Baudelaire a réuni dans son ouvrage « L’art romantique » en 1868 ses pages de critique littéraire, écrites depuis 1845 et pendant les années suivantes et publiées pour la première fois en volume posthume, dans l'édition de ses oeuvres, par les soins de Th. Gautier et de Ch. Asselineau. Le titre (heureux autant qu'inadapté) a été choisi par les deux éditeurs: car Baudelaire, de son côté, avait eu l'intention de réunir toute sa production critique sous le titre de "Curiosités esthétiques" avec, comme subdivisions: "Art" et "Littérature", soulignant ainsi l'étroite union de principe et de style de sa recherche dans ces deux domaines.

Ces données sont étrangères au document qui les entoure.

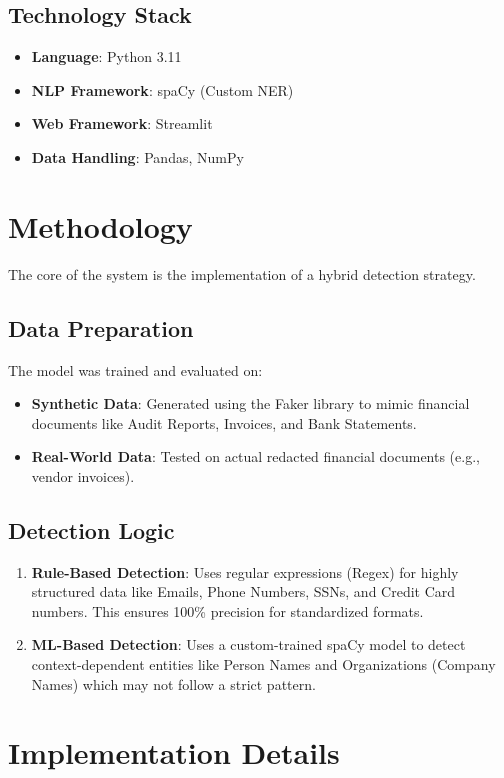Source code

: \documentclass[12pt,a4paper]{article}
\begin{document}
\subsection{Technology Stack}
\begin{itemize}
    \item \textbf{Language}: Python 3.11
    \item \textbf{NLP Framework}: spaCy (Custom NER)
    \item \textbf{Web Framework}: Streamlit
    \item \textbf{Data Handling}: Pandas, NumPy
\end{itemize}

\section{Methodology}
The core of the system is the implementation of a hybrid detection strategy.

\subsection{Data Preparation}
The model was trained and evaluated on:
\begin{itemize}
    \item \textbf{Synthetic Data}: Generated using the Faker library to mimic financial documents like Audit Reports, Invoices, and Bank Statements.
    \item \textbf{Real-World Data}: Tested on actual redacted financial documents (e.g., vendor invoices).
\end{itemize}

\subsection{Detection Logic}
\begin{enumerate}
    \item \textbf{Rule-Based Detection}: Uses regular expressions (Regex) for highly structured data like Emails, Phone Numbers, SSNs, and Credit Card numbers. This ensures 100\% precision for standardized formats.
    \item \textbf{ML-Based Detection}: Uses a custom-trained spaCy model to detect context-dependent entities like Person Names and Organizations (Company Names) which may not follow a strict pattern.
\end{enumerate}

\section{Implementation Details}
\end{document}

Dans ces textes, Baudelaire fait preuve d'une admirable lucidité de pensée, d'une sûreté dans l'exposé des principes théoriques, d'une délicatesse de sensibilité et d'une précision de jugement, d'une rigueur d'expression enfin, qui le placent parmi les plus grands critiques de la littérature moderne. L'essentiel du livre est formé par les réflexions sur quelques-uns de ses contemporains, (Hugo, A. Barbier, Marceline Desbordes-Valmore, Th. Gautier, Pétrus Borel, G. Le Vavasseur, Th. de Banville, Pierre Dupont, Leconte de Lisle, Hégésippe Moreau, qu'entourent d'autres articles de circonstance: sur les récits de Jean de Falaise (le premier article par ordre chronologique), sur "Les martyrs ridicules" de Léon Cladel, sur "Les Misérables" de Hugo, sur Ménard et l' "Ecole païenne", sur "Les drames et les romans honnêtes ou L'école de vertu et de bon sens", etc. Il y a encore un curieux écrit moral de 1846, plein de finesse et d'une vive saveur ("Conseil aux jeunes littérateurs") et une série de véritables essais, sur "Madame Bovary", sur Gautier et Wagner.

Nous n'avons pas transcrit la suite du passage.